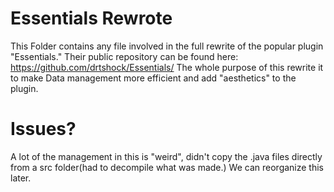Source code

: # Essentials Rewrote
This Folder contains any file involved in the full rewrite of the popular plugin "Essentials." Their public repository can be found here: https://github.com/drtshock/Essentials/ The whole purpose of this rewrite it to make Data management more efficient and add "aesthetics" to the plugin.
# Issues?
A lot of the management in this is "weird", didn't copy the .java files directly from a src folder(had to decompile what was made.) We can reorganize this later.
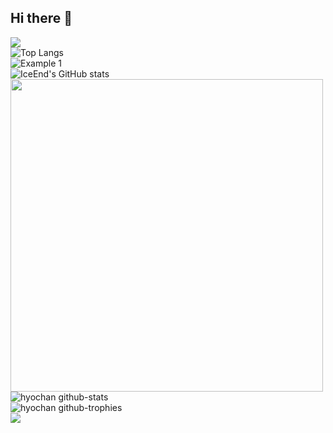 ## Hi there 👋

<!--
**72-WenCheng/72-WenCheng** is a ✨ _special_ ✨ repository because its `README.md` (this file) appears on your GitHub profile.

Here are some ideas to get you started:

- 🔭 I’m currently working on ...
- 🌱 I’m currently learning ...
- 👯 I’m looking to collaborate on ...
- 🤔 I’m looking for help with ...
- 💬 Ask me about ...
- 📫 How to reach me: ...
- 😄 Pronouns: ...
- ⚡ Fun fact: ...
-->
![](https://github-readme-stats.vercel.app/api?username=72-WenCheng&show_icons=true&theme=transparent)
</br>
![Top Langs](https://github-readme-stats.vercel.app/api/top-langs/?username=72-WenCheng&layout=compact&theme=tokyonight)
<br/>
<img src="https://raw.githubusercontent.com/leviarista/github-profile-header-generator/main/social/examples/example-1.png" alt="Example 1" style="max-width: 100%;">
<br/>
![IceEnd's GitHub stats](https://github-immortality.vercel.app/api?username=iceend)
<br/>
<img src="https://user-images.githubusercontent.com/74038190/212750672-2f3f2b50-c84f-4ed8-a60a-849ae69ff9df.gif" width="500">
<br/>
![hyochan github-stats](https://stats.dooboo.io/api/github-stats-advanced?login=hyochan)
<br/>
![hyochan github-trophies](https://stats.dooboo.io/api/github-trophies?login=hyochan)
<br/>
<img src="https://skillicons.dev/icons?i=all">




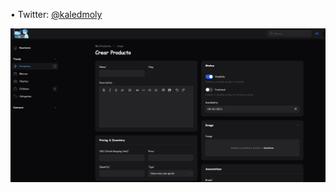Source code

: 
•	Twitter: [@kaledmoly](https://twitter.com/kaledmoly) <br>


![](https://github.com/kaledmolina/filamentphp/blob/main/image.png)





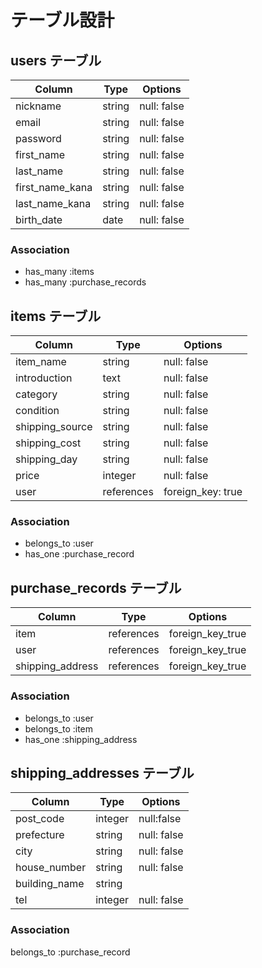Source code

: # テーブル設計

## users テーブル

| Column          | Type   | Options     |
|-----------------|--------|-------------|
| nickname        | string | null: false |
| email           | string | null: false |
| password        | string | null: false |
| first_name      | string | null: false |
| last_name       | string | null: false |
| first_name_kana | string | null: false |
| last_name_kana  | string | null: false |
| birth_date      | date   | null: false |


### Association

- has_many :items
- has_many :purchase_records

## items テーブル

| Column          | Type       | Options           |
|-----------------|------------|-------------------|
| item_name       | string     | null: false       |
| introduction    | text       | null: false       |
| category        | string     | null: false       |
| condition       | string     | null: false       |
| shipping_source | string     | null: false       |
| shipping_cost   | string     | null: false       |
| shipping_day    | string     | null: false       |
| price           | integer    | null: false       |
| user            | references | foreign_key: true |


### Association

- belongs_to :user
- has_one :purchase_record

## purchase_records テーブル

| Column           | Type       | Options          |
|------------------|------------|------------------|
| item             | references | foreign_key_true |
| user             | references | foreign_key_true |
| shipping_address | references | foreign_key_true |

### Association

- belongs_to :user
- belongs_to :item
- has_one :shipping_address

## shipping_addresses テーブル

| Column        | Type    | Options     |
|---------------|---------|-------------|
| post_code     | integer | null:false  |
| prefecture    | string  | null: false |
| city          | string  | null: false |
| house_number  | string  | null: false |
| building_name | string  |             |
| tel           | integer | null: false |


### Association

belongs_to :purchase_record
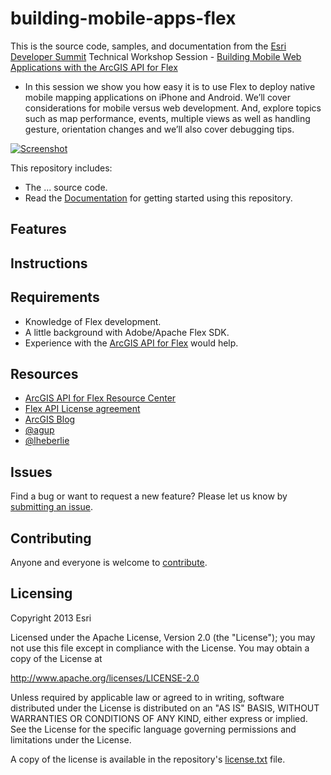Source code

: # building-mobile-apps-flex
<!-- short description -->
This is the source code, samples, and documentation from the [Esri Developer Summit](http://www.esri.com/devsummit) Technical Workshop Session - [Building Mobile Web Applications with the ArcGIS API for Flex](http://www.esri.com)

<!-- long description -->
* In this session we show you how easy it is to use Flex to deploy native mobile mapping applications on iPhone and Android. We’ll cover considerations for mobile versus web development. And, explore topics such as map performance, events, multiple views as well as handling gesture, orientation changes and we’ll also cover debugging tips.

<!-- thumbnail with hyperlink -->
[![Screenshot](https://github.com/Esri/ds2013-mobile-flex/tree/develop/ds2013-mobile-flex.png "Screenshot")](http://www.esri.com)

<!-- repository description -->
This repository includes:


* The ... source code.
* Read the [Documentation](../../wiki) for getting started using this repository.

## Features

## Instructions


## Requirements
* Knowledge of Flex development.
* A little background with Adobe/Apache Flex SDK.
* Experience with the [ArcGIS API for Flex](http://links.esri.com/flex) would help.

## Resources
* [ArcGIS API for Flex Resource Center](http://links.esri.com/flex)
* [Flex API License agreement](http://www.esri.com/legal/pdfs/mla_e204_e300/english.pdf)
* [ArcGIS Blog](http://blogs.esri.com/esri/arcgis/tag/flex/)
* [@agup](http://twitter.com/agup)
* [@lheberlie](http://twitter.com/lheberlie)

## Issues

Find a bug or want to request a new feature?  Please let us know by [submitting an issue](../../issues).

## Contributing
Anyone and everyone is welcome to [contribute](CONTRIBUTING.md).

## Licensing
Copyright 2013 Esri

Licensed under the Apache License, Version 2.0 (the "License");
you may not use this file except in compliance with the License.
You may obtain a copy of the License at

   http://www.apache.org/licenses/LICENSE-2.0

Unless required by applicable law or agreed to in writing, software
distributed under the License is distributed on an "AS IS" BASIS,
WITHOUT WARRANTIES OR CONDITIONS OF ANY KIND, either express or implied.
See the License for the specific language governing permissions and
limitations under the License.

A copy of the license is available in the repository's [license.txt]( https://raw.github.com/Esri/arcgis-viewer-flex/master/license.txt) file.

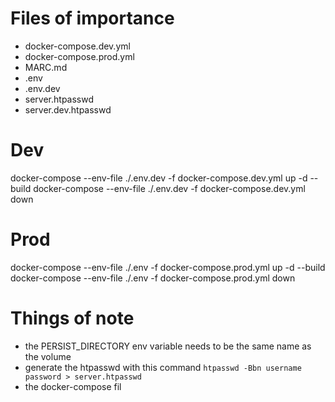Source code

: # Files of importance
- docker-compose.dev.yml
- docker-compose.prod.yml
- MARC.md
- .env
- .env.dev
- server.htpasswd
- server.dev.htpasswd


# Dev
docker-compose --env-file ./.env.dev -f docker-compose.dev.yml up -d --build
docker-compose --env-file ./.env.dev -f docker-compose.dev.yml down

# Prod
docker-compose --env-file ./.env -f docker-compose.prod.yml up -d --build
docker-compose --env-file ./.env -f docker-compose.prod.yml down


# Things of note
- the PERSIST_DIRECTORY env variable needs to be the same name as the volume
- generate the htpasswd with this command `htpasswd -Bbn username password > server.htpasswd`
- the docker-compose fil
------------------------------------------------
Exercise brief
Could you print all the entries exactly as they stand, with the pictures left out?

Solution
Source code

: # Essentials Rewrote
This Folder contains any file involved in the full rewrite of the popular plugin "Essentials." Their public repository can be found here: https://github.com/drtshock/Essentials/ The whole purpose of this rewrite it to make Data management more efficient and add "aesthetics" to the plugin.
# Issues?
A lot of the management in this is "weird", didn't copy the .java files directly from a src folder(had to decompile what was made.) We can reorganize this later.
 ## Hi there 👋

<!--
**72-WenCheng/72-WenCheng** is a ✨ _special_ ✨ repository because its `README.md` (this file) appears on your GitHub profile.

Here are some ideas to get you started:

- 🔭 I’m currently working on ...
- 🌱 I’m currently learning ...
- 👯 I’m looking to collaborate on ...
- 🤔 I’m looking for help with ...
- 💬 Ask me about ...
- 📫 How to reach me: ...
- 😄 Pronouns: ...
- ⚡ Fun fact: ...
-->
![](https://github-readme-stats.vercel.app/api?username=72-WenCheng&show_icons=true&theme=transparent)
</br>
![Top Langs](https://github-readme-stats.vercel.app/api/top-langs/?username=72-WenCheng&layout=compact&theme=tokyonight)
<br/>
<img src="https://raw.githubusercontent.com/leviarista/github-profile-header-generator/main/social/examples/example-1.png" alt="Example 1" style="max-width: 100%;">
<br/>
![IceEnd's GitHub stats](https://github-immortality.vercel.app/api?username=iceend)
<br/>
<img src="https://user-images.githubusercontent.com/74038190/212750672-2f3f2b50-c84f-4ed8-a60a-849ae69ff9df.gif" width="500">
<br/>
![hyochan github-stats](https://stats.dooboo.io/api/github-stats-advanced?login=hyochan)
<br/>
![hyochan github-trophies](https://stats.dooboo.io/api/github-trophies?login=hyochan)
<br/>
<img src="https://skillicons.dev/icons?i=all">




Source code

: 
•	Twitter: [@kaledmoly](https://twitter.com/kaledmoly) <br>


![](https://github.com/kaledmolina/filamentphp/blob/main/image.png)





Source code

: # テーブル設計

## users テーブル

| Column          | Type   | Options     |
|-----------------|--------|-------------|
| nickname        | string | null: false |
| email           | string | null: false |
| password        | string | null: false |
| first_name      | string | null: false |
| last_name       | string | null: false |
| first_name_kana | string | null: false |
| last_name_kana  | string | null: false |
| birth_date      | date   | null: false |


### Association

- has_many :items
- has_many :purchase_records

## items テーブル

| Column          | Type       | Options           |
|-----------------|------------|-------------------|
| item_name       | string     | null: false       |
| introduction    | text       | null: false       |
| category        | string     | null: false       |
| condition       | string     | null: false       |
| shipping_source | string     | null: false       |
| shipping_cost   | string     | null: false       |
| shipping_day    | string     | null: false       |
| price           | integer    | null: false       |
| user            | references | foreign_key: true |


### Association

- belongs_to :user
- has_one :purchase_record

## purchase_records テーブル

| Column           | Type       | Options          |
|------------------|------------|------------------|
| item             | references | foreign_key_true |
| user             | references | foreign_key_true |
| shipping_address | references | foreign_key_true |

### Association

- belongs_to :user
- belongs_to :item
- has_one :shipping_address

## shipping_addresses テーブル

| Column        | Type    | Options     |
|---------------|---------|-------------|
| post_code     | integer | null:false  |
| prefecture    | string  | null: false |
| city          | string  | null: false |
| house_number  | string  | null: false |
| building_name | string  |             |
| tel           | integer | null: false |


### Association

belongs_to :purchase_record
Source code

: # building-mobile-apps-flex
<!-- short description -->
This is the source code, samples, and documentation from the [Esri Developer Summit](http://www.esri.com/devsummit) Technical Workshop Session - [Building Mobile Web Applications with the ArcGIS API for Flex](http://www.esri.com)

<!-- long description -->
* In this session we show you how easy it is to use Flex to deploy native mobile mapping applications on iPhone and Android. We’ll cover considerations for mobile versus web development. And, explore topics such as map performance, events, multiple views as well as handling gesture, orientation changes and we’ll also cover debugging tips.

<!-- thumbnail with hyperlink -->
[![Screenshot](https://github.com/Esri/ds2013-mobile-flex/tree/develop/ds2013-mobile-flex.png "Screenshot")](http://www.esri.com)

<!-- repository description -->
This repository includes:


* The ... source code.
* Read the [Documentation](../../wiki) for getting started using this repository.

## Features

## Instructions


## Requirements
* Knowledge of Flex development.
* A little background with Adobe/Apache Flex SDK.
* Experience with the [ArcGIS API for Flex](http://links.esri.com/flex) would help.

## Resources
* [ArcGIS API for Flex Resource Center](http://links.esri.com/flex)
* [Flex API License agreement](http://www.esri.com/legal/pdfs/mla_e204_e300/english.pdf)
* [ArcGIS Blog](http://blogs.esri.com/esri/arcgis/tag/flex/)
* [@agup](http://twitter.com/agup)
* [@lheberlie](http://twitter.com/lheberlie)

## Issues

Find a bug or want to request a new feature?  Please let us know by [submitting an issue](../../issues).

## Contributing
Anyone and everyone is welcome to [contribute](CONTRIBUTING.md).

## Licensing
Copyright 2013 Esri

Licensed under the Apache License, Version 2.0 (the "License");
you may not use this file except in compliance with the License.
You may obtain a copy of the License at

   http://www.apache.org/licenses/LICENSE-2.0

Unless required by applicable law or agreed to in writing, software
distributed under the License is distributed on an "AS IS" BASIS,
WITHOUT WARRANTIES OR CONDITIONS OF ANY KIND, either express or implied.
See the License for the specific language governing permissions and
limitations under the License.

A copy of the license is available in the repository's [license.txt]( https://raw.github.com/Esri/arcgis-viewer-flex/master/license.txt) file.

Source code

: # Files of importance
- docker-compose.dev.yml
- docker-compose.prod.yml
- MARC.md
- .env
- .env.dev
- server.htpasswd
- server.dev.htpasswd


# Dev
docker-compose --env-file ./.env.dev -f docker-compose.dev.yml up -d --build
docker-compose --env-file ./.env.dev -f docker-compose.dev.yml down

# Prod
docker-compose --env-file ./.env -f docker-compose.prod.yml up -d --build
docker-compose --env-file ./.env -f docker-compose.prod.yml down


# Things of note
- the PERSIST_DIRECTORY env variable needs to be the same name as the volume
- generate the htpasswd with this command `htpasswd -Bbn username password > server.htpasswd`
- the docker-compose fil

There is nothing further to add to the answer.